*** Supplied data ***

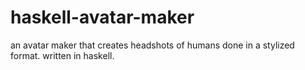# haskell-avatar-maker
an avatar maker that creates headshots of humans done in a stylized format. written in haskell.
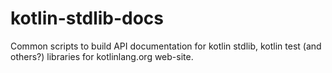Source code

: kotlin-stdlib-docs
===================

Common scripts to build API documentation for kotlin stdlib, kotlin test (and others?) libraries for
kotlinlang.org web-site. 



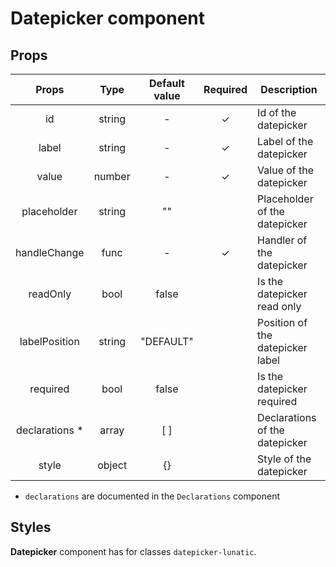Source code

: # Datepicker component

## Props

|      Props      |  Type  | Default value | Required | Description                      |
| :-------------: | :----: | :-----------: | :------: | -------------------------------- |
|       id        | string |       -       |    ✓     | Id of the datepicker             |
|      label      | string |       -       |    ✓     | Label of the datepicker          |
|      value      | number |       -       |    ✓     | Value of the datepicker          |
|   placeholder   | string |      ""       |          | Placeholder of the datepicker    |
|  handleChange   |  func  |       -       |    ✓     | Handler of the datepicker        |
|    readOnly     |  bool  |     false     |          | Is the datepicker read only      |
|  labelPosition  | string |   "DEFAULT"   |          | Position of the datepicker label |
|    required     |  bool  |     false     |          | Is the datepicker required       |
| declarations \* | array  |      [ ]      |          | Declarations of the datepicker   |
|      style      | object |      {}       |          | Style of the datepicker          |

- `declarations` are documented in the `Declarations` component

## Styles

**Datepicker** component has for classes `datepicker-lunatic`.

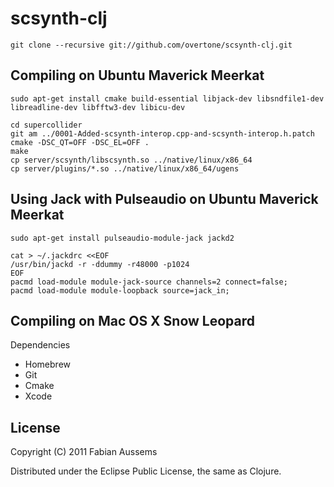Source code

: # scsynth-clj

    git clone --recursive git://github.com/overtone/scsynth-clj.git

## Compiling on Ubuntu Maverick Meerkat

    sudo apt-get install cmake build-essential libjack-dev libsndfile1-dev libreadline-dev libfftw3-dev libicu-dev

    cd supercollider
    git am ../0001-Added-scsynth-interop.cpp-and-scsynth-interop.h.patch
    cmake -DSC_QT=OFF -DSC_EL=OFF .
    make
    cp server/scsynth/libscsynth.so ../native/linux/x86_64
    cp server/plugins/*.so ../native/linux/x86_64/ugens

## Using Jack with Pulseaudio on Ubuntu Maverick Meerkat

    sudo apt-get install pulseaudio-module-jack jackd2

    cat > ~/.jackdrc <<EOF
    /usr/bin/jackd -r -ddummy -r48000 -p1024
    EOF
    pacmd load-module module-jack-source channels=2 connect=false;
    pacmd load-module module-loopback source=jack_in;

## Compiling on Mac OS X Snow Leopard

Dependencies

 * Homebrew
 * Git
 * Cmake
 * Xcode



## License

Copyright (C) 2011 Fabian Aussems

Distributed under the Eclipse Public License, the same as Clojure.
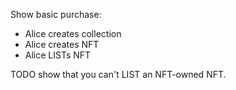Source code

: Show basic purchase:
- Alice creates collection
- Alice creates NFT
- Alice LISTs NFT

TODO show that you can't LIST an NFT-owned NFT.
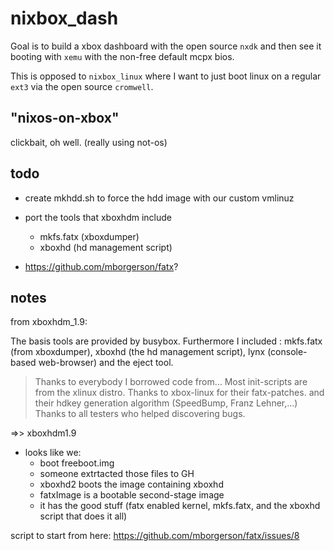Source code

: # nixbox_dash

Goal is to build a xbox dashboard with the open source `nxdk`
and then see it booting with `xemu` with the non-free default mcpx bios.

This is opposed to `nixbox_linux` where I want to just boot
linux on a regular `ext3` via the open source `cromwell`.





## "nixos-on-xbox"

clickbait, oh well. (really using not-os)


## todo

- create mkhdd.sh to force the hdd image with our custom vmlinuz
- port the tools that xboxhdm include
  - mkfs.fatx (xboxdumper)
  - xboxhd (hd management script)

- https://github.com/mborgerson/fatx?

## notes

from xboxhdm_1.9:

The basis tools are provided by busybox. Furthermore I included :
 mkfs.fatx (from xboxdumper), xboxhd (the hd management script),
 lynx (console-based web-browser) and the eject tool.


> Thanks to everybody I borrowed code from...
 Most init-scripts are from the xlinux distro.
 Thanks to xbox-linux for their fatx-patches.
 and their hdkey generation algorithm (SpeedBump, Franz Lehner,...)
 Thanks to all testers who helped discovering bugs.

=>> xboxhdm1.9
- looks like we:
  - boot freeboot.img
  - someone extrtacted those files to GH
  - xboxhd2 boots the image containing xboxhd
  - fatxImage is a bootable second-stage image
  - it has the good stuff (fatx enabled kernel, mkfs.fatx, and the xboxhd script that does it all)

script to start from here:
 https://github.com/mborgerson/fatx/issues/8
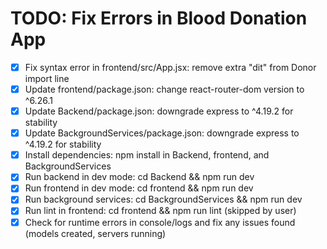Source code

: # TODO: Fix Errors in Blood Donation App

- [x] Fix syntax error in frontend/src/App.jsx: remove extra "dit" from Donor import line
- [x] Update frontend/package.json: change react-router-dom version to ^6.26.1
- [x] Update Backend/package.json: downgrade express to ^4.19.2 for stability
- [x] Update BackgroundServices/package.json: downgrade express to ^4.19.2 for stability
- [x] Install dependencies: npm install in Backend, frontend, and BackgroundServices
- [x] Run backend in dev mode: cd Backend && npm run dev
- [x] Run frontend in dev mode: cd frontend && npm run dev
- [x] Run background services: cd BackgroundServices && npm run dev
- [x] Run lint in frontend: cd frontend && npm run lint (skipped by user)
- [x] Check for runtime errors in console/logs and fix any issues found (models created, servers running)

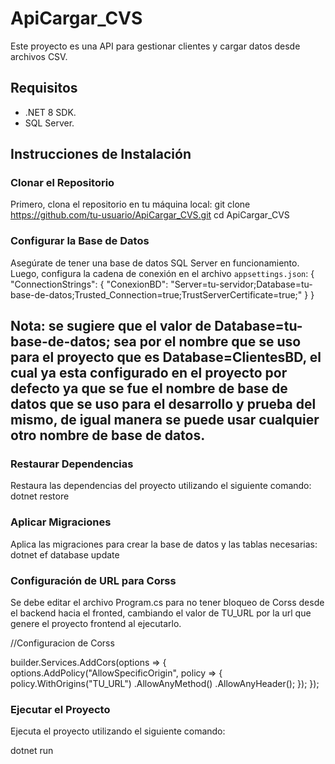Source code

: # ApiCargar_CVS

Este proyecto es una API para gestionar clientes y cargar datos desde archivos CSV.

## Requisitos

- .NET 8 SDK.
- SQL Server.

## Instrucciones de Instalación

### Clonar el Repositorio

Primero, clona el repositorio en tu máquina local:
git clone https://github.com/tu-usuario/ApiCargar_CVS.git cd ApiCargar_CVS

### Configurar la Base de Datos

Asegúrate de tener una base de datos SQL Server en funcionamiento. Luego, configura la cadena de conexión en el archivo `appsettings.json`:
{ "ConnectionStrings": { "ConexionBD": "Server=tu-servidor;Database=tu-base-de-datos;Trusted_Connection=true;TrustServerCertificate=true;" } }

## Nota: se sugiere que el valor de Database=tu-base-de-datos; sea por el nombre que se uso para el proyecto que es Database=ClientesBD, el cual ya esta configurado en el proyecto por defecto ya que se fue el nombre de base de datos que se uso para el desarrollo y prueba del mismo, de igual manera se puede usar cualquier otro nombre de base de datos.


### Restaurar Dependencias

Restaura las dependencias del proyecto utilizando el siguiente comando:
dotnet restore


### Aplicar Migraciones

Aplica las migraciones para crear la base de datos y las tablas necesarias:
dotnet ef database update

### Configuración de URL para Corss
Se debe editar el archivo Program.cs para no tener bloqueo de Corss desde el backend hacia el fronted, cambiando el valor de TU_URL por la url que genere el proyecto frontend al ejecutarlo.

//Configuracion de Corss

builder.Services.AddCors(options =>
{
    options.AddPolicy("AllowSpecificOrigin", policy =>
    {
        policy.WithOrigins("TU_URL")
              .AllowAnyMethod()
              .AllowAnyHeader();
    });
});



### Ejecutar el Proyecto

Ejecuta el proyecto utilizando el siguiente comando:

dotnet run







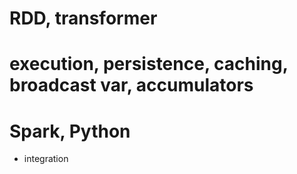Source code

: # RDD, transformer 
# execution, persistence, caching, broadcast var, accumulators
# Spark, Python 
- integration 
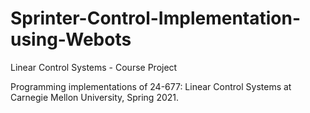 # Sprinter-Control-Implementation-using-Webots
Linear Control Systems - Course Project

Programming implementations of 24-677: Linear Control Systems at Carnegie Mellon University, Spring 2021.
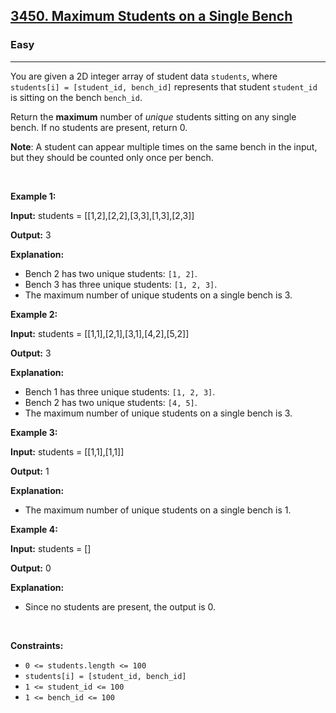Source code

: <h2><a href="https://leetcode.com/problems/maximum-students-on-a-single-bench">3450. Maximum Students on a Single Bench</a></h2><h3>Easy</h3><hr><p data-pm-slice="1 1 []">You are given a 2D integer array of student data <code>students</code>, where <code>students[i] = [student_id, bench_id]</code> represents that student <code>student_id</code> is sitting on the bench <code>bench_id</code>.</p>

<p>Return the <strong>maximum</strong> number of <em>unique</em> students sitting on any single bench. If no students are present, return 0.</p>

<p><strong>Note</strong>: A student can appear multiple times on the same bench in the input, but they should be counted only once per bench.</p>

<p>&nbsp;</p>
<p><strong class="example">Example 1:</strong></p>

<div class="example-block">
<p><strong>Input:</strong> <span class="example-io">students = [[1,2],[2,2],[3,3],[1,3],[2,3]]</span></p>

<p><strong>Output:</strong> <span class="example-io">3</span></p>

<p><strong>Explanation:</strong></p>

<ul>
	<li>Bench 2 has two unique students: <code>[1, 2]</code>.</li>
	<li>Bench 3 has three unique students: <code>[1, 2, 3]</code>.</li>
	<li>The maximum number of unique students on a single bench is 3.</li>
</ul>
</div>

<p><strong class="example">Example 2:</strong></p>

<div class="example-block">
<p><strong>Input:</strong> <span class="example-io">students = [[1,1],[2,1],[3,1],[4,2],[5,2]]</span></p>

<p><strong>Output:</strong> <span class="example-io">3</span></p>

<p><strong>Explanation:</strong></p>

<ul>
	<li>Bench 1 has three unique students: <code>[1, 2, 3]</code>.</li>
	<li>Bench 2 has two unique students: <code>[4, 5]</code>.</li>
	<li>The maximum number of unique students on a single bench is 3.</li>
</ul>
</div>

<p><strong class="example">Example 3:</strong></p>

<div class="example-block">
<p><strong>Input:</strong> <span class="example-io">students = [[1,1],[1,1]]</span></p>

<p><strong>Output:</strong> <span class="example-io">1</span></p>

<p><strong>Explanation:</strong></p>

<ul>
	<li>The maximum number of unique students on a single bench is 1.</li>
</ul>
</div>

<p><strong class="example">Example 4:</strong></p>

<div class="example-block">
<p><strong>Input:</strong> <span class="example-io">students = []</span></p>

<p><strong>Output:</strong> <span class="example-io">0</span></p>

<p><strong>Explanation:</strong></p>

<ul>
	<li>Since no students are present, the output is 0.</li>
</ul>
</div>

<p>&nbsp;</p>
<p><strong>Constraints:</strong></p>

<ul>
	<li><code>0 &lt;= students.length &lt;= 100</code></li>
	<li><code>students[i] = [student_id, bench_id]</code></li>
	<li><code>1 &lt;= student_id &lt;= 100</code></li>
	<li><code>1 &lt;= bench_id &lt;= 100</code></li>
</ul>
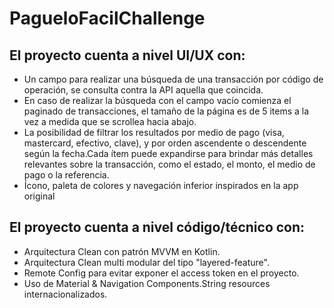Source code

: ﻿# PagueloFacilChallenge

## El proyecto cuenta a nivel UI/UX con:
- Un campo para realizar una búsqueda de una transacción por código de operación, se consulta contra la API aquella que coincida.
- En caso de realizar la búsqueda con el campo vacío comienza el paginado de transacciones, el tamaño de la página es de 5 items a la vez a medida que se scrollea hacia abajo.
- La posibilidad de filtrar los resultados por medio de pago (visa, mastercard, efectivo, clave), y por orden ascendente o descendente según la fecha.Cada ítem puede expandirse para brindar más detalles relevantes sobre la transacción, como el estado, el monto, el medio de pago o la referencia.
- Ícono, paleta de colores y navegación inferior inspirados en la app original

## El proyecto cuenta a nivel código/técnico con:
- Arquitectura Clean con patrón MVVM en Kotlin.
- Arquitectura Clean multi modular del tipo "layered-feature".
- Remote Config para evitar exponer el access token en el proyecto.
- Uso de Material & Navigation Components.String resources internacionalizados.
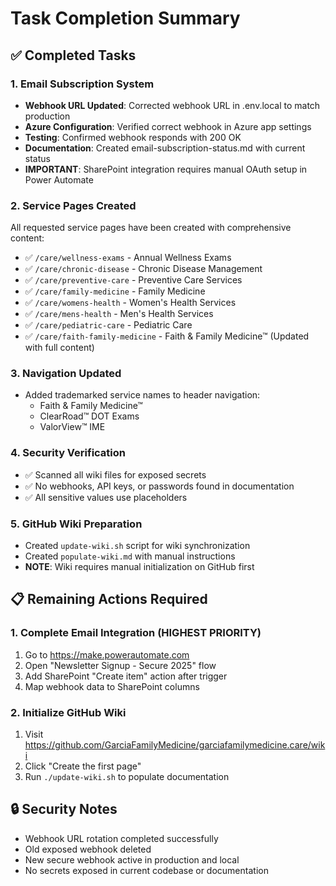 # Task Completion Summary

## ✅ Completed Tasks

### 1. Email Subscription System
- **Webhook URL Updated**: Corrected webhook URL in .env.local to match production
- **Azure Configuration**: Verified correct webhook in Azure app settings
- **Testing**: Confirmed webhook responds with 200 OK
- **Documentation**: Created email-subscription-status.md with current status
- **IMPORTANT**: SharePoint integration requires manual OAuth setup in Power Automate

### 2. Service Pages Created
All requested service pages have been created with comprehensive content:
- ✅ `/care/wellness-exams` - Annual Wellness Exams
- ✅ `/care/chronic-disease` - Chronic Disease Management  
- ✅ `/care/preventive-care` - Preventive Care Services
- ✅ `/care/family-medicine` - Family Medicine
- ✅ `/care/womens-health` - Women's Health Services
- ✅ `/care/mens-health` - Men's Health Services
- ✅ `/care/pediatric-care` - Pediatric Care
- ✅ `/care/faith-family-medicine` - Faith & Family Medicine™ (Updated with full content)

### 3. Navigation Updated
- Added trademarked service names to header navigation:
  - Faith & Family Medicine™
  - ClearRoad™ DOT Exams
  - ValorView™ IME

### 4. Security Verification
- ✅ Scanned all wiki files for exposed secrets
- ✅ No webhooks, API keys, or passwords found in documentation
- ✅ All sensitive values use placeholders

### 5. GitHub Wiki Preparation
- Created `update-wiki.sh` script for wiki synchronization
- Created `populate-wiki.md` with manual instructions
- **NOTE**: Wiki requires manual initialization on GitHub first

## 📋 Remaining Actions Required

### 1. Complete Email Integration (HIGHEST PRIORITY)
1. Go to https://make.powerautomate.com
2. Open "Newsletter Signup - Secure 2025" flow
3. Add SharePoint "Create item" action after trigger
4. Map webhook data to SharePoint columns

### 2. Initialize GitHub Wiki
1. Visit https://github.com/GarciaFamilyMedicine/garciafamilymedicine.care/wiki
2. Click "Create the first page"
3. Run `./update-wiki.sh` to populate documentation

## 🔒 Security Notes
- Webhook URL rotation completed successfully
- Old exposed webhook deleted
- New secure webhook active in production and local
- No secrets exposed in current codebase or documentation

*** End of Supplied data ***

Please report all lines in the entries where "mkfs" appears.

  - mkfs.fatx (xboxdumper)
 mkfs.fatx (from xboxdumper), xboxhd (the hd management script),
  - it has the good stuff (fatx enabled kernel, mkfs.fatx, and the xboxhd script that does it all)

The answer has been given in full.